### Task statement
Leave out the pictures and return every entry exactly as it appears.

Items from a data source
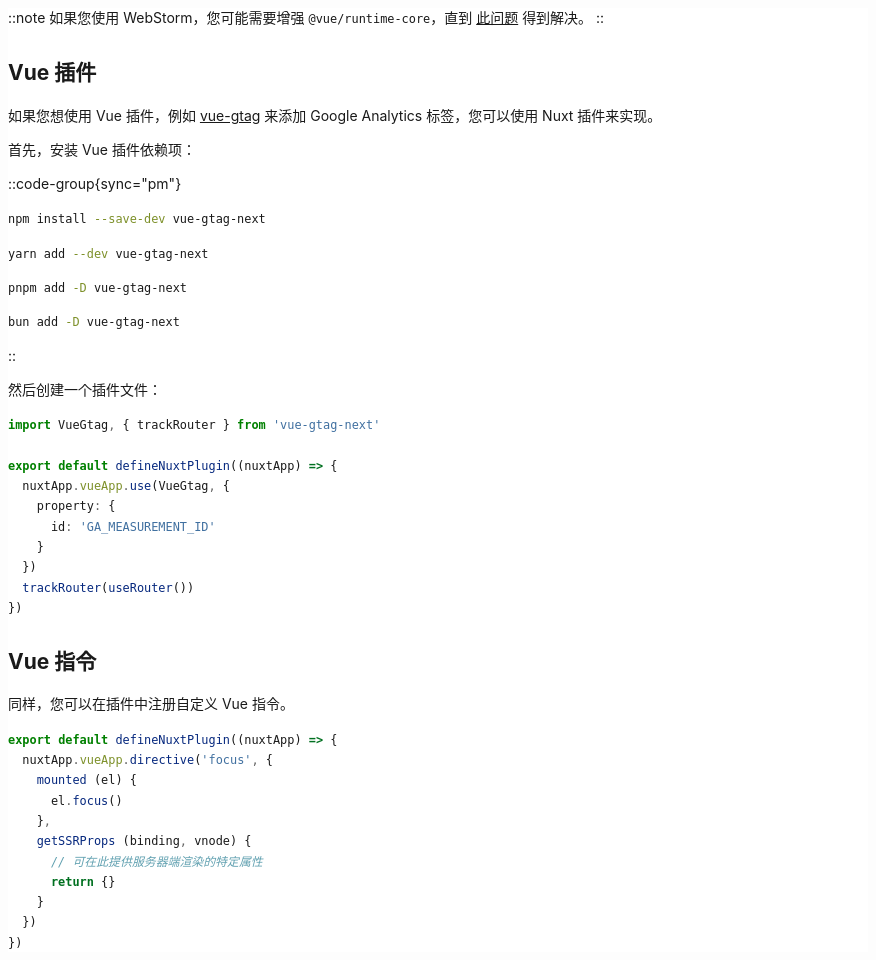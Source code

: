::note
如果您使用 WebStorm，您可能需要增强 `@vue/runtime-core`，直到 [此问题](https://youtrack.jetbrains.com/issue/WEB-59818/VUE-TypeScript-WS-PS-does-not-correctly-display-type-of-globally-injected-properties) 得到解决。
::

## Vue 插件

如果您想使用 Vue 插件，例如 [vue-gtag](https://github.com/MatteoGabriele/vue-gtag) 来添加 Google Analytics 标签，您可以使用 Nuxt 插件来实现。

首先，安装 Vue 插件依赖项：

::code-group{sync="pm"}
```bash [npm]
npm install --save-dev vue-gtag-next
```
```bash [yarn]
yarn add --dev vue-gtag-next
```
```bash [pnpm]
pnpm add -D vue-gtag-next
```
```bash [bun]
bun add -D vue-gtag-next
```
::

然后创建一个插件文件：

```ts [app/plugins/vue-gtag.client.ts]
import VueGtag, { trackRouter } from 'vue-gtag-next'

export default defineNuxtPlugin((nuxtApp) => {
  nuxtApp.vueApp.use(VueGtag, {
    property: {
      id: 'GA_MEASUREMENT_ID'
    }
  })
  trackRouter(useRouter())
})
```

## Vue 指令

同样，您可以在插件中注册自定义 Vue 指令。

```ts twoslash [plugins/my-directive.ts]
export default defineNuxtPlugin((nuxtApp) => {
  nuxtApp.vueApp.directive('focus', {
    mounted (el) {
      el.focus()
    },
    getSSRProps (binding, vnode) {
      // 可在此提供服务器端渲染的特定属性
      return {}
    }
  })
})
```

### Result of this task
Source code

:::note
如果您使用 WebStorm，您可能需要增强 `@vue/runtime-core`，直到 [此问题](https://youtrack.jetbrains.com/issue/WEB-59818/VUE-TypeScript-WS-PS-does-not-correctly-display-type-of-globally-injected-properties) 得到解决。
::

## Vue 插件

如果您想使用 Vue 插件，例如 [vue-gtag](https://github.com/MatteoGabriele/vue-gtag) 来添加 Google Analytics 标签，您可以使用 Nuxt 插件来实现。

首先，安装 Vue 插件依赖项：

::code-group{sync="pm"}
```bash [npm]
npm install --save-dev vue-gtag-next
```
```bash [yarn]
yarn add --dev vue-gtag-next
```
```bash [pnpm]
pnpm add -D vue-gtag-next
```
```bash [bun]
bun add -D vue-gtag-next
```
::

然后创建一个插件文件：

```ts [app/plugins/vue-gtag.client.ts]
import VueGtag, { trackRouter } from 'vue-gtag-next'

export default defineNuxtPlugin((nuxtApp) => {
  nuxtApp.vueApp.use(VueGtag, {
    property: {
      id: 'GA_MEASUREMENT_ID'
    }
  })
  trackRouter(useRouter())
})
```

## Vue 指令

同样，您可以在插件中注册自定义 Vue 指令。

```ts twoslash [plugins/my-directive.ts]
export default defineNuxtPlugin((nuxtApp) => {
  nuxtApp.vueApp.directive('focus', {
    mounted (el) {
      el.focus()
    },
    getSSRProps (binding, vnode) {
      // 可在此提供服务器端渲染的特定属性
      return {}
    }
  })
})
```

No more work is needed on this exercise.